[Start of section]

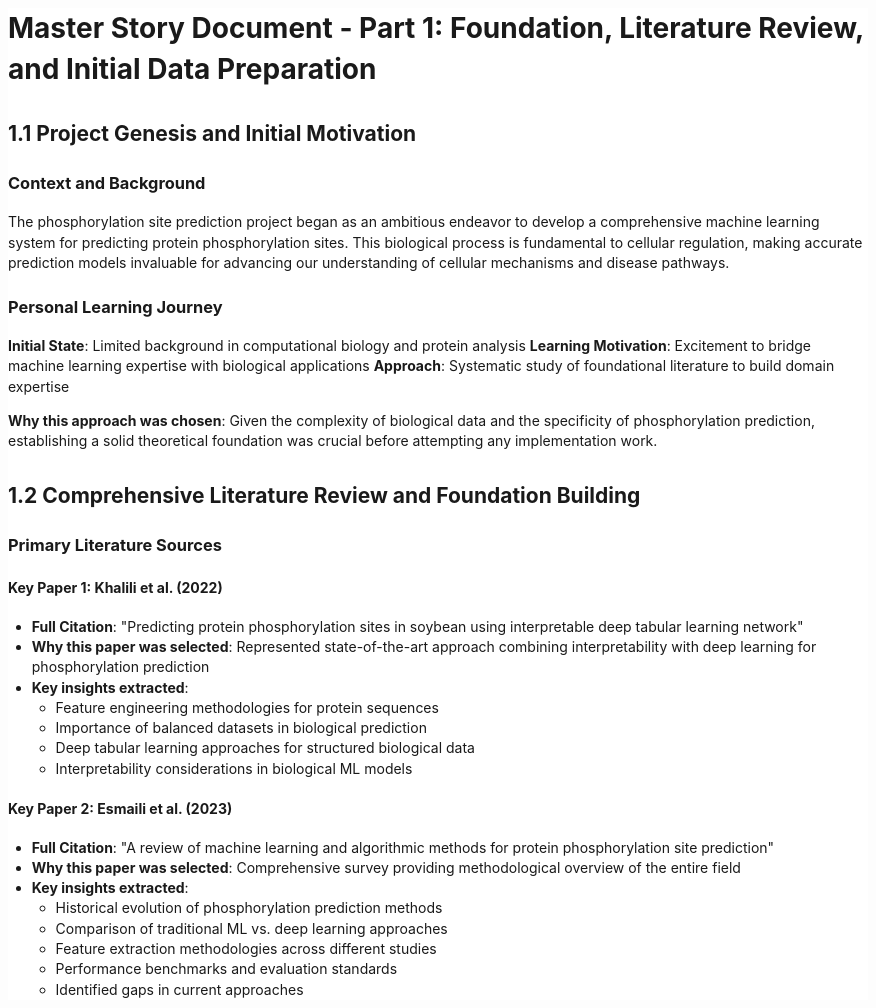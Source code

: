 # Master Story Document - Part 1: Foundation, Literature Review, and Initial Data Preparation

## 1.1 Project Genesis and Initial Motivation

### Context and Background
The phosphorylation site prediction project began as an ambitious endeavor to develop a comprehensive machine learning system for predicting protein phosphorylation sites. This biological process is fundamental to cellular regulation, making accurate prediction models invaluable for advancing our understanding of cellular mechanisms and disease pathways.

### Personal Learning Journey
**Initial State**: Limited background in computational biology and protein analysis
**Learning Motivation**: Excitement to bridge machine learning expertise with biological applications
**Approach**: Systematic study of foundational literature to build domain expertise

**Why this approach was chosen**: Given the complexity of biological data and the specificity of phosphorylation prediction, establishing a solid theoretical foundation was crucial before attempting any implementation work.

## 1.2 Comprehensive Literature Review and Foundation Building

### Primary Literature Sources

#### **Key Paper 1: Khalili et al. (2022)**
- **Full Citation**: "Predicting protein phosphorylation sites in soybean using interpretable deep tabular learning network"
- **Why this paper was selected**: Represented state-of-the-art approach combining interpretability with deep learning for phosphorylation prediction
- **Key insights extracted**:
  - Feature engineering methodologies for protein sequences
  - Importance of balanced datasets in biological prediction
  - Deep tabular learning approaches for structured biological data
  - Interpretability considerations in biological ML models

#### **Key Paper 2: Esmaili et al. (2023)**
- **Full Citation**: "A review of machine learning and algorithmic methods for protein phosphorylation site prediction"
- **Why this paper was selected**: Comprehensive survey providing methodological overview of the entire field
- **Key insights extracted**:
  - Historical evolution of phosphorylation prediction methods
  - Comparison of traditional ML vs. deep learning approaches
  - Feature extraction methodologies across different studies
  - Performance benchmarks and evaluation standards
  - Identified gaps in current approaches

[End of section]

Select all lines with the word "Citation" from the entries above.

- **Full Citation**: "Predicting protein phosphorylation sites in soybean using interpretable deep tabular learning network"
- **Full Citation**: "A review of machine learning and algorithmic methods for protein phosphorylation site prediction"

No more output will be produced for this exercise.